Work to complete
Each record below must be written out exactly as given.

Input data
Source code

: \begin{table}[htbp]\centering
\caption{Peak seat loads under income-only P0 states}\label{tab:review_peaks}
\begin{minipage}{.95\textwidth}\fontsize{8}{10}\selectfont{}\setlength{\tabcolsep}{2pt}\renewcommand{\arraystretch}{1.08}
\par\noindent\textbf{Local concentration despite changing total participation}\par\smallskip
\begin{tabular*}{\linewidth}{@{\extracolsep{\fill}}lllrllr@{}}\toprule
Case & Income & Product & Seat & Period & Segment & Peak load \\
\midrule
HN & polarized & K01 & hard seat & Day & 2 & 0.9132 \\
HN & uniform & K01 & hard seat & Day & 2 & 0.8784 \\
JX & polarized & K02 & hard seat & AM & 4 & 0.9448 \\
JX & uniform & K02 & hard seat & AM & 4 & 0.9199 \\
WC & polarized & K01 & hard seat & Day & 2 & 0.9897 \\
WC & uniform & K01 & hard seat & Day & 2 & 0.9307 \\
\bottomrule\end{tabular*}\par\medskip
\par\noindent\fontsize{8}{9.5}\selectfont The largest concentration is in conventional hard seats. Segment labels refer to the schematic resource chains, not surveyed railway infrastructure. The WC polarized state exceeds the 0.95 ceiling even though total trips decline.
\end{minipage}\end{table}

Task output
Source code

: \begin{table}[htbp]\centering
\caption{Peak seat loads under income-only P0 states}\label{tab:review_peaks}
\begin{minipage}{.95\textwidth}\fontsize{8}{10}\selectfont{}\setlength{\tabcolsep}{2pt}\renewcommand{\arraystretch}{1.08}
\par\noindent\textbf{Local concentration despite changing total participation}\par\smallskip
\begin{tabular*}{\linewidth}{@{\extracolsep{\fill}}lllrllr@{}}\toprule
Case & Income & Product & Seat & Period & Segment & Peak load \\
\midrule
HN & polarized & K01 & hard seat & Day & 2 & 0.9132 \\
HN & uniform & K01 & hard seat & Day & 2 & 0.8784 \\
JX & polarized & K02 & hard seat & AM & 4 & 0.9448 \\
JX & uniform & K02 & hard seat & AM & 4 & 0.9199 \\
WC & polarized & K01 & hard seat & Day & 2 & 0.9897 \\
WC & uniform & K01 & hard seat & Day & 2 & 0.9307 \\
\bottomrule\end{tabular*}\par\medskip
\par\noindent\fontsize{8}{9.5}\selectfont The largest concentration is in conventional hard seats. Segment labels refer to the schematic resource chains, not surveyed railway infrastructure. The WC polarized state exceeds the 0.95 ceiling even though total trips decline.
\end{minipage}\end{table}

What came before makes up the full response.